The response in the City has been a mixture of joy at the sudden windfall of mortgage payments and concern that the process might bleed their debtors dry. Reuters wrote bluntly, “While British households head into a winter of soaring energy costs, a tumbling currency and nearly double-digit inflation, the country’s banks are in line for a handsome payday as mortgage prices spike after a decade of stagnation.”
According to market analyst Jefferies, Britain’s largest retail banks—NatWest, Lloyds and Barclays—will grow their revenue by £12 billion by 2024 (a 25 percent increase), in large part thank to fattening mortgage margins.
Reuters continues, “Banks are finding the home loan market stacked in their favour after years of low mortgage rates, but are also aware that bigger mortgage bills could spell trouble for cash-strapped customers.”
John Cronin, banking analyst at Goodbody, told the news service, “The problem is people refinancing at 6%, who were at say 2%, are going to suffer massive outflows of cash to support those mortgage payments.” He added, “My worry is that the banks’ provision models don’t adequately reflect that affordability challenge”.
Jim Leaviss, at investment manager M&G, agreed, “Everyone who rolls off fixed on to variable, or fixed on to a new fixed rate, is going to see their monthly payments go up so dramatically on top of what's going on already around food and energy costs.”
A senior banker explained that though mortgage defaults were currently low, they were typically the last expense to be cut back: “We expect it to be larger scale than normal, and it’s not started yet.”

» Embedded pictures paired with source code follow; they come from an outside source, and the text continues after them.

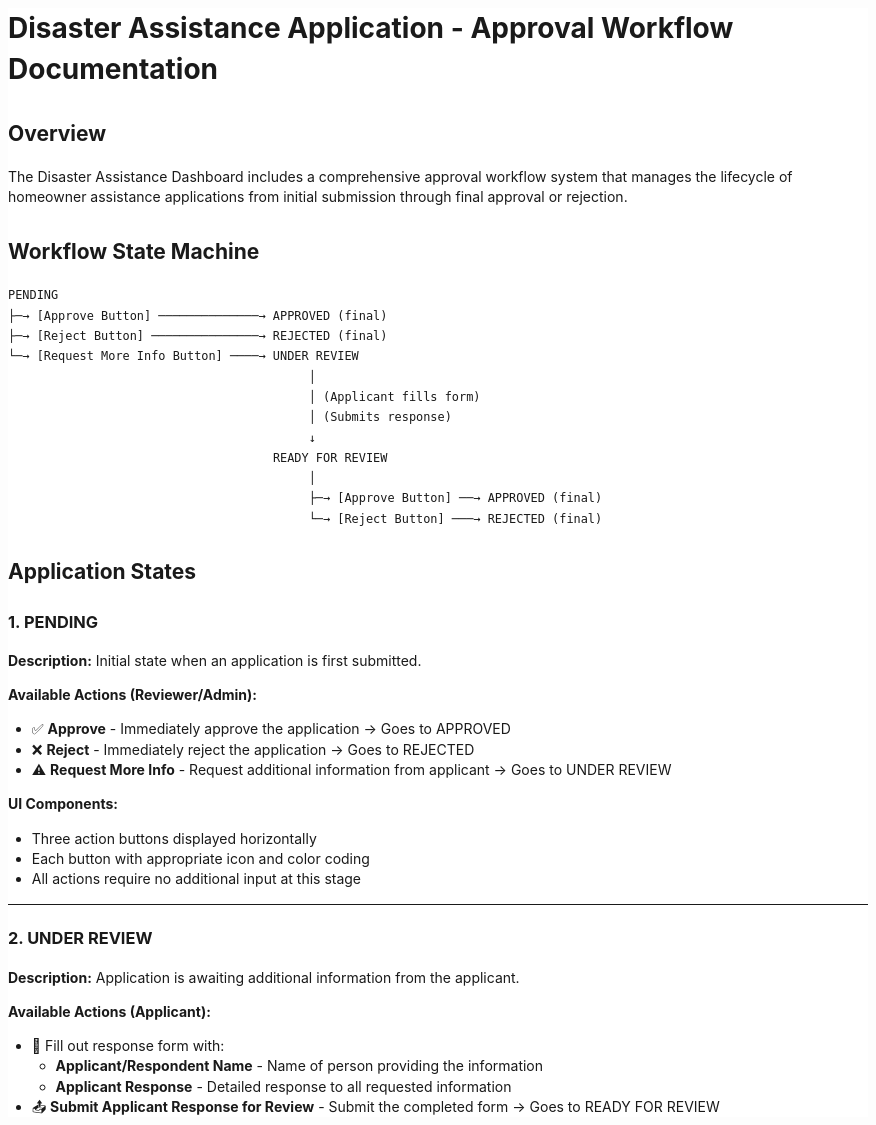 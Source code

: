 # Disaster Assistance Application - Approval Workflow Documentation

## Overview

The Disaster Assistance Dashboard includes a comprehensive approval workflow system that manages the lifecycle of homeowner assistance applications from initial submission through final approval or rejection.

## Workflow State Machine

```
PENDING
├─→ [Approve Button] ──────────────→ APPROVED (final)
├─→ [Reject Button] ───────────────→ REJECTED (final)
└─→ [Request More Info Button] ────→ UNDER REVIEW
                                          │
                                          │ (Applicant fills form)
                                          │ (Submits response)
                                          ↓
                                     READY FOR REVIEW
                                          │
                                          ├─→ [Approve Button] ──→ APPROVED (final)
                                          └─→ [Reject Button] ───→ REJECTED (final)
```

## Application States

### 1. PENDING
**Description:** Initial state when an application is first submitted.

**Available Actions (Reviewer/Admin):**
- ✅ **Approve** - Immediately approve the application → Goes to APPROVED
- ❌ **Reject** - Immediately reject the application → Goes to REJECTED
- ⚠️ **Request More Info** - Request additional information from applicant → Goes to UNDER REVIEW

**UI Components:**
- Three action buttons displayed horizontally
- Each button with appropriate icon and color coding
- All actions require no additional input at this stage

---

### 2. UNDER REVIEW
**Description:** Application is awaiting additional information from the applicant.

**Available Actions (Applicant):**
- 📝 Fill out response form with:
  - **Applicant/Respondent Name** - Name of person providing the information
  - **Applicant Response** - Detailed response to all requested information
- 📤 **Submit Applicant Response for Review** - Submit the completed form → Goes to READY FOR REVIEW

One of the UK largest mortgage lenders, Santander, has already reported an increase in customers falling behind on mortgage payments. The bank is putting aside extra money to account for defaults. Borrowers’ finances are stress-tested for possible interest rate rises when they apply for mortgages, but the increases are already reaching the limit of these tests.
CEO Mike Regnier told the Guardian, “There are lots of customers who… will be paying significantly more than they were doing previously, and that will come as a shock. And some people will find that very difficult.”
Soaring mortgages have intensified concerns about a housing crash already playing out across advanced economies internationally. Adam Slater, fromforecaster Oxford Economics, warned, “This is the most worrying housing market outlook since 2007‑08,” predicting house prices would fall 13 percent across 2023-24.
A deeper 20 percent fall, BuiltPlace analyst Neal Hudson warned, would leave one in 20 mortgage holders nationally, and one in 10 in London, in negative equity. This is when the value of the house falls below the value of the mortgage used to buy it, making it largely impossible to move or refinance.
Previous crashes have seen house prices fall by 26 percent (2007-9) and 37 percent (the early 1990s).
Popular personal finance adviser Martin Lewis warned on Good Morning Britain Monday, “If you’re watching, regulator, Bank of England, government, you need a mortgage emergency plan now, or there’s a ticking timebomb”.